Mechanisms of substrate recognition and N(6)-methyladenosine demethylation revealed by crystal structures of ALKBH5–RNA complexes

AlkB homologue 5 (ALKBH5) is a ferrous iron and 2-oxoglutarate dependent oxygenase that demethylates RNA N(6)-methyladenosine (m(6)A), a post-transcriptional RNA modification with an emerging set of regulatory roles. Along with the fat mass and obesity-associated protein (FTO), ALKBH5 is one of only two identified human m(6)A RNA oxidizing enzymes and is a potential target for cancer treatment. Unlike FTO, ALKBH5 efficiently catalyzes fragmentation of its proposed nascent hemiaminal intermediate to give formaldehyde and a demethylated nucleoside.
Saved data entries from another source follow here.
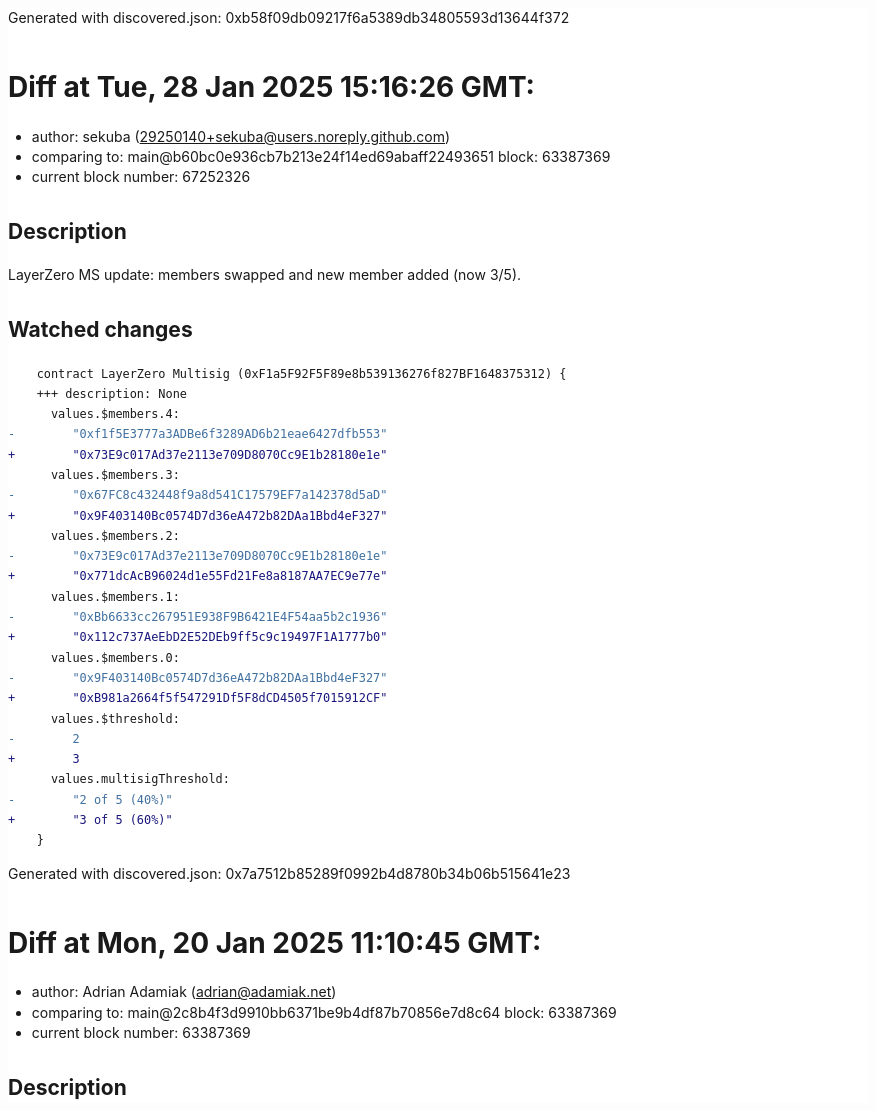 Generated with discovered.json: 0xb58f09db09217f6a5389db34805593d13644f372

# Diff at Tue, 28 Jan 2025 15:16:26 GMT:

- author: sekuba (<29250140+sekuba@users.noreply.github.com>)
- comparing to: main@b60bc0e936cb7b213e24f14ed69abaff22493651 block: 63387369
- current block number: 67252326

## Description

LayerZero MS update: members swapped and new member added (now 3/5).

## Watched changes

```diff
    contract LayerZero Multisig (0xF1a5F92F5F89e8b539136276f827BF1648375312) {
    +++ description: None
      values.$members.4:
-        "0xf1f5E3777a3ADBe6f3289AD6b21eae6427dfb553"
+        "0x73E9c017Ad37e2113e709D8070Cc9E1b28180e1e"
      values.$members.3:
-        "0x67FC8c432448f9a8d541C17579EF7a142378d5aD"
+        "0x9F403140Bc0574D7d36eA472b82DAa1Bbd4eF327"
      values.$members.2:
-        "0x73E9c017Ad37e2113e709D8070Cc9E1b28180e1e"
+        "0x771dcAcB96024d1e55Fd21Fe8a8187AA7EC9e77e"
      values.$members.1:
-        "0xBb6633cc267951E938F9B6421E4F54aa5b2c1936"
+        "0x112c737AeEbD2E52DEb9ff5c9c19497F1A1777b0"
      values.$members.0:
-        "0x9F403140Bc0574D7d36eA472b82DAa1Bbd4eF327"
+        "0xB981a2664f5f547291Df5F8dCD4505f7015912CF"
      values.$threshold:
-        2
+        3
      values.multisigThreshold:
-        "2 of 5 (40%)"
+        "3 of 5 (60%)"
    }
```

Generated with discovered.json: 0x7a7512b85289f0992b4d8780b34b06b515641e23

# Diff at Mon, 20 Jan 2025 11:10:45 GMT:

- author: Adrian Adamiak (<adrian@adamiak.net>)
- comparing to: main@2c8b4f3d9910bb6371be9b4df87b70856e7d8c64 block: 63387369
- current block number: 63387369

## Description
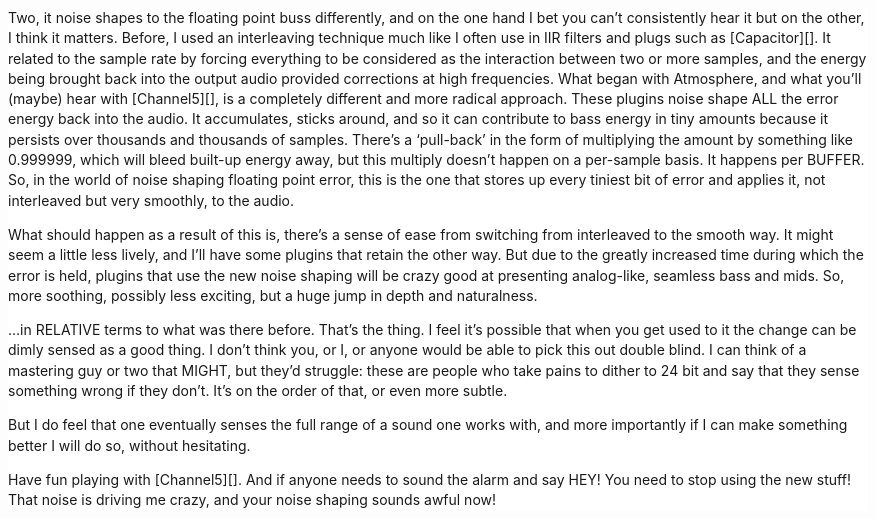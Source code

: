 Two, it noise shapes to the floating point buss differently, and on the one hand
 I bet you can’t consistently hear it but on the other, I think it matters.
Before, I used an interleaving technique much like I often use in IIR filters
and plugs such as [Capacitor][]. It related to the sample rate by forcing
everything to be considered as the interaction between two or more samples, and
the energy being brought back into the output audio provided corrections at high
 frequencies. What began with Atmosphere, and what you’ll (maybe) hear with
[Channel5][], is a completely different and more radical approach. These plugins
 noise shape ALL the error energy back into the audio. It accumulates, sticks
around, and so it can contribute to bass energy in tiny amounts because it
persists over thousands and thousands of samples. There’s a ‘pull-back’ in the
form of multiplying the amount by something like 0.999999, which will bleed
built-up energy away, but this multiply doesn’t happen on a per-sample basis. It
 happens per BUFFER. So, in the world of noise shaping floating point error,
this is the one that stores up every tiniest bit of error and applies it, not
interleaved but very smoothly, to the audio.

What should happen as a result of this is, there’s a sense of ease from
switching from interleaved to the smooth way. It might seem a little less
lively, and I’ll have some plugins that retain the other way. But due to the
greatly increased time during which the error is held, plugins that use the new
noise shaping will be crazy good at presenting analog-like, seamless bass and
mids. So, more soothing, possibly less exciting, but a huge jump in depth and
naturalness.

…in RELATIVE terms to what was there before. That’s the thing. I feel it’s
possible that when you get used to it the change can be dimly sensed as a good
thing. I don’t think you, or I, or anyone would be able to pick this out double
blind. I can think of a mastering guy or two that MIGHT, but they’d struggle:
these are people who take pains to dither to 24 bit and say that they sense
something wrong if they don’t. It’s on the order of that, or even more subtle.

But I do feel that one eventually senses the full range of a sound one works
with, and more importantly if I can make something better I will do so, without
hesitating.

Have fun playing with [Channel5][]. And if anyone needs to sound the alarm and
say HEY! You need to stop using the new stuff! That noise is driving me crazy,
and your noise shaping sounds awful now!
A detailed analysis of the molecular mechanisms used by ALKBH5 for substrate recognition and m(6)A demethylation is lacking. We report three crystal structures of ALKBH5 in complex with an m(6)A-ssRNA 8-mer substrate and supporting biochemical analyses. Strikingly, the single-stranded RNA substrate binds to the active site of ALKBH5 in a 5′-3′ orientation that is opposite to single-stranded or double-stranded DNA substrates observed for other AlkB subfamily members, including single-stranded DNA bound to FTO. The combined structural and biochemical results provide insight into the preference of ALKBH5 for substrates containing a (A/G)m(6)AC consensus sequence motif. The results support a mechanism involving formation of an m(6)A hemiaminal intermediate, followed by efficient ALKBH5 catalyzed demethylation, enabled by a proton shuttle network involving Lys132 and Tyr139.